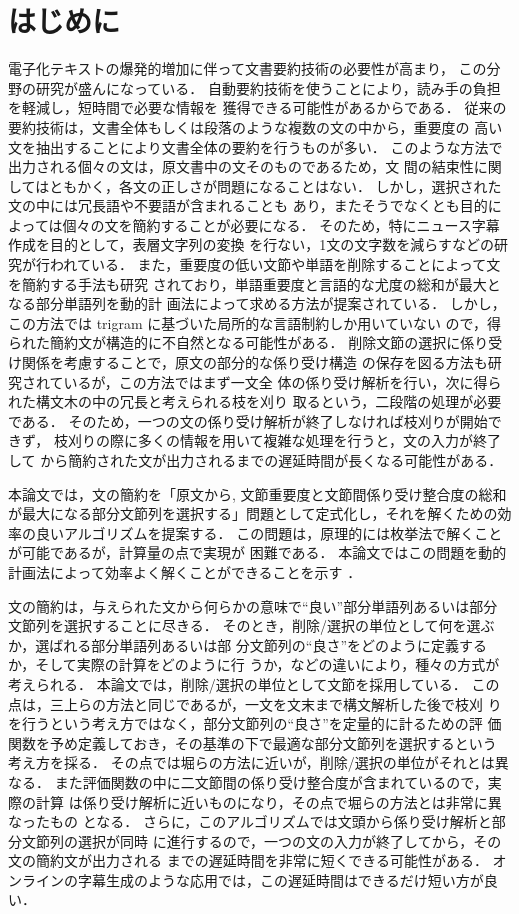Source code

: \section{はじめに}
電子化テキストの爆発的増加に伴って文書要約技術の必要性が高まり，
この分野の研究が盛んになっている\cite{okumura}．
自動要約技術を使うことにより，読み手の負担を軽減し，短時間で必要な情報を
獲得できる可能性があるからである．
従来の要約技術は，文書全体もしくは段落のような複数の文の中から，重要度の
高い文を抽出することにより文書全体の要約を行うものが多い．
このような方法で出力される個々の文は，原文書中の文そのものであるため，文
間の結束性に関してはともかく，各文の正しさが問題になることはない．
しかし，選択された文の中には冗長語や不要語が含まれることも
あり，またそうでなくとも目的によっては個々の文を簡約することが必要になる．
そのため，特にニュース字幕作成を目的として，表層文字列の変換
\cite{tao,kato}を行ない，1文の文字数を減らすなどの研究が行われている．
また，重要度の低い文節や単語を削除することによって文を簡約する手法も研究
されており，単語重要度と言語的な尤度の総和が最大となる部分単語列を動的計
画法によって求める方法\cite{hori}が提案されている．
しかし，この方法では trigram に基づいた局所的な言語制約しか用いていない
ので，得られた簡約文が構造的に不自然となる可能性がある．
削除文節の選択に係り受け関係を考慮することで，原文の部分的な係り受け構造
の保存を図る方法\cite{mikami}も研究されているが，この方法ではまず一文全
体の係り受け解析を行い，次に得られた構文木の中の冗長と考えられる枝を刈り
取るという，二段階の処理が必要である．
そのため，一つの文の係り受け解析が終了しなければ枝刈りが開始できず，
枝刈りの際に多くの情報を用いて複雑な処理を行うと，文の入力が終了して
から簡約された文が出力されるまでの遅延時間が長くなる可能性がある．

本論文では，文の簡約を「原文から, 文節重要度と文節間係り受け整合度の総和
が最大になる部分文節列を選択する」問題として定式化し，それを解くための効
率の良いアルゴリズムを提案する．
この問題は，原理的には枚挙法で解くことが可能であるが，計算量の点で実現が
困難である．
本論文ではこの問題を動的計画法によって効率よく解くことができることを示す
\cite{oguro,oguro2}．

文の簡約は，与えられた文から何らかの意味で``良い''部分単語列あるいは部分
文節列を選択することに尽きる．
そのとき，削除/選択の単位として何を選ぶか，選ばれる部分単語列あるいは部
分文節列の``良さ''をどのように定義するか，そして実際の計算をどのように行
うか，などの違いにより，種々の方式が考えられる．
本論文では，削除/選択の単位として文節を採用している．
この点は，三上らの方法と同じであるが，一文を文末まで構文解析した後で枝刈
りを行うという考え方ではなく，部分文節列の``良さ''を定量的に計るための評
価関数を予め定義しておき，その基準の下で最適な部分文節列を選択するという
考え方を採る．
その点では堀らの方法に近いが，削除/選択の単位がそれとは異なる．
また評価関数の中に二文節間の係り受け整合度が含まれているので，実際の計算
は係り受け解析に近いものになり，その点で堀らの方法とは非常に異なったもの
となる．
さらに，このアルゴリズムでは文頭から係り受け解析と部分文節列の選択が同時
に進行するので，一つの文の入力が終了してから，その文の簡約文が出力される
までの遅延時間を非常に短くできる可能性がある．
オンラインの字幕生成のような応用では，この遅延時間はできるだけ短い方が良
い．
══════════
DESCRIPTION OF THE TASK
Select all lines with the word "cite" from the entries above.

WRITTEN SOLUTION
この分野の研究が盛んになっている\cite{okumura}．
\cite{tao,kato}を行ない，1文の文字数を減らすなどの研究が行われている．
画法によって求める方法\cite{hori}が提案されている．
の保存を図る方法\cite{mikami}も研究されているが，この方法ではまず一文全
\cite{oguro,oguro2}．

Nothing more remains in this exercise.